Il Sudafrica è

Il Sudafrica è “nelle mani di Mandela” – Foto di Silvia Balcarini

 

La visita di questo museo è imprescindibile.

Che Johannesburg sia la tua città di arrivo, di partenza o solamente uno scalo prenditi il tempo per visitarlo.

Se la tua meta è l’Africa meridionale non sarà un viaggio completo se non visiterai questo museo.

Necessarie 2 ore minimo per la visita.

Fuori i pilastri, veri, della Costituzione: Democrazia, Equità, Riconciliazione, Diversità, Responsabilità, Rispetto, Libertà.

All’entrata vieni classificato, a caso, “Bianco” e “Non bianco” da qui il percorso che farai sarà diverso, in base alla tua razza (all’interno poi si ricongiunge).

Idea semplice, quasi banale, ma l’impatto è molto più forte di quanto tu possa immaginare.

Il museo del 2002 è moderno sia nel design che nell’approccio utilizzando il cemento, il colore grigio, il filo spinato dona un valore aggiunto alla ricostruzione.

Presenti i filmati, i testi, i racconti dei protagonisti, le grandi fotografie che non narrano solamente i fatti ma ne delineano i sentimenti, la quotidianità.

I dettagli esposti in maniera semplice e diretta sono per tutti.

La brochure del museo

La brochure del museo – Foto di Silvia Balcarini

 

Uno tra tanti, il test della penna per attribuire le razze che per inciso erano 3: bianchi, neri e colored.

La polizia metteva tra i capelli una penna se questa non cadeva facevi parte dei neri.

Numerose le persone che sono passate da neri a colored, cambiando il cognome, ripetendo il test o corrompendo i poliziotti.

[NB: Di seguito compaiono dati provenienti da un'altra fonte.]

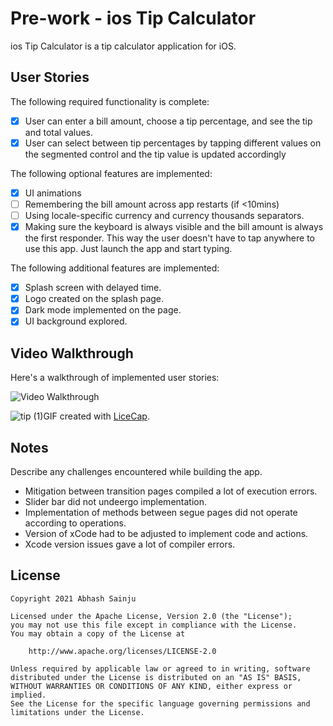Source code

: # Pre-work - ios Tip Calculator

ios Tip Calculator is a tip calculator application for iOS.

## User Stories

The following required functionality is complete:

- [x] User can enter a bill amount, choose a tip percentage, and see the tip and total values.
- [x] User can select between tip percentages by tapping different values on the segmented control and the tip value is updated accordingly

The following optional features are implemented:

- [x] UI animations
- [ ] Remembering the bill amount across app restarts (if <10mins)
- [ ] Using locale-specific currency and currency thousands separators.
- [x] Making sure the keyboard is always visible and the bill amount is always the first responder. This way the user doesn't have to tap anywhere to use this app. Just launch the app and start typing.

The following additional features are implemented:

- [x] Splash screen with delayed time.
- [x] Logo created on the splash page.
- [x] Dark mode implemented on the page.
- [x] UI background explored.

## Video Walkthrough

Here's a walkthrough of implemented user stories:

<blockquote class="imgur-embed-pub" lang="en" data-id="a/eLra0PS" data-context="false" ><a href="//imgur.com/a/eLra0PS"></a></blockquote><script async src="//s.imgur.com/min/embed.js" charset="utf-8"></script>

<img src='https://imgur.com/AEcvMZA' title='Video Walkthrough' width='' alt='Video Walkthrough' />

![tip (1)](https://user-images.githubusercontent.com/80597347/140866425-0c99f940-a18e-44ad-808d-edfb3899c38b.gif)GIF created with [LiceCap](http://www.cockos.com/licecap/).

## Notes

Describe any challenges encountered while building the app.

- Mitigation between transition pages compiled a lot of execution errors.
- Slider bar did not undeergo implementation.
- Implementation of methods between segue pages did not operate according to operations.
- Version of xCode had to be adjusted to implement code and actions.
- Xcode version issues gave a lot of compiler errors. 


## License

    Copyright 2021 Abhash Sainju

    Licensed under the Apache License, Version 2.0 (the "License");
    you may not use this file except in compliance with the License.
    You may obtain a copy of the License at

        http://www.apache.org/licenses/LICENSE-2.0

    Unless required by applicable law or agreed to in writing, software
    distributed under the License is distributed on an "AS IS" BASIS,
    WITHOUT WARRANTIES OR CONDITIONS OF ANY KIND, either express or implied.
    See the License for the specific language governing permissions and
    limitations under the License.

D’altro canto numerose persone considerate attiviste politiche venivano riclassificate in neri.

Pur appartenendo alla razza sbagliata, far parte dei colored (mulatti) e non dei neri significava avere meno restrizioni umane.

Lo spazio espositivo da un immediato spaccato dell’Apartheid: le leggi, i soprusi, le torture, gli assassini.

L’inizio della lotta, pacifica e armata, l’arrivo di Nelson Mandela dopo 27 anni di prigione, e ancora lotte e morti.

La svolta negli anni ’80 con l’intervento della comunità internazionale.

Un viaggio sensoriale, una reale empatia con chi poteva uscire dal ghetto solo per motivi lavorativi, non poteva stare seduto sulle panchine e sugli autobus, non aveva accesso alle strutture e a luoghi pubblici senza autorizzazione.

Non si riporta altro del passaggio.